Your reply should be an exact copy of every entry, with the pictures removed.

(Source texts of formatted documents)
--- START ---
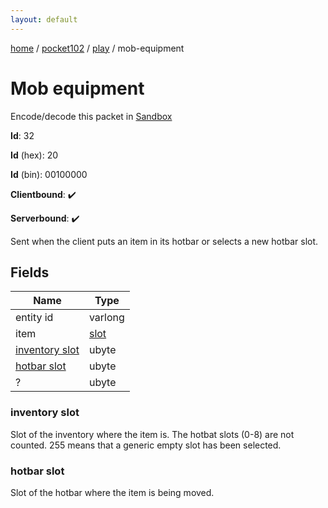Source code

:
 ```yaml
---
layout: default
---
```


[home](/)  /  [pocket102](/protocol/pocket102)  /  [play](/protocol/pocket102/play)  /  mob-equipment

# Mob equipment

Encode/decode this packet in [Sandbox](../../../sandbox/pocket102#Play.MobEquipment)

**Id**: 32

**Id** (hex): 20

**Id** (bin): 00100000

**Clientbound**: ✔️

**Serverbound**: ✔️

Sent when the client puts an item in its hotbar or selects a new hotbar slot.

## Fields

Name | Type
---|---
entity id | varlong
item | [slot](/protocol/pocket102/types/slot)
[inventory slot](#inventory-slot) | ubyte
[hotbar slot](#hotbar-slot) | ubyte
? | ubyte

### inventory slot

Slot of the inventory where the item is. The hotbat slots (0-8) are not counted. 255 means that a generic empty slot has been selected.

### hotbar slot

Slot of the hotbar where the item is being moved.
--- END ---
**SOLVED EXERCISE:**
Source code

:
 ```yaml
---
layout: default
---
```


[home](/)  /  [pocket102](/protocol/pocket102)  /  [play](/protocol/pocket102/play)  /  mob-equipment

# Mob equipment

Encode/decode this packet in [Sandbox](../../../sandbox/pocket102#Play.MobEquipment)

**Id**: 32

**Id** (hex): 20

**Id** (bin): 00100000

**Clientbound**: ✔️

**Serverbound**: ✔️

Sent when the client puts an item in its hotbar or selects a new hotbar slot.

## Fields

Name | Type
---|---
entity id | varlong
item | [slot](/protocol/pocket102/types/slot)
[inventory slot](#inventory-slot) | ubyte
[hotbar slot](#hotbar-slot) | ubyte
? | ubyte

### inventory slot

Slot of the inventory where the item is. The hotbat slots (0-8) are not counted. 255 means that a generic empty slot has been selected.

### hotbar slot

Slot of the hotbar where the item is being moved.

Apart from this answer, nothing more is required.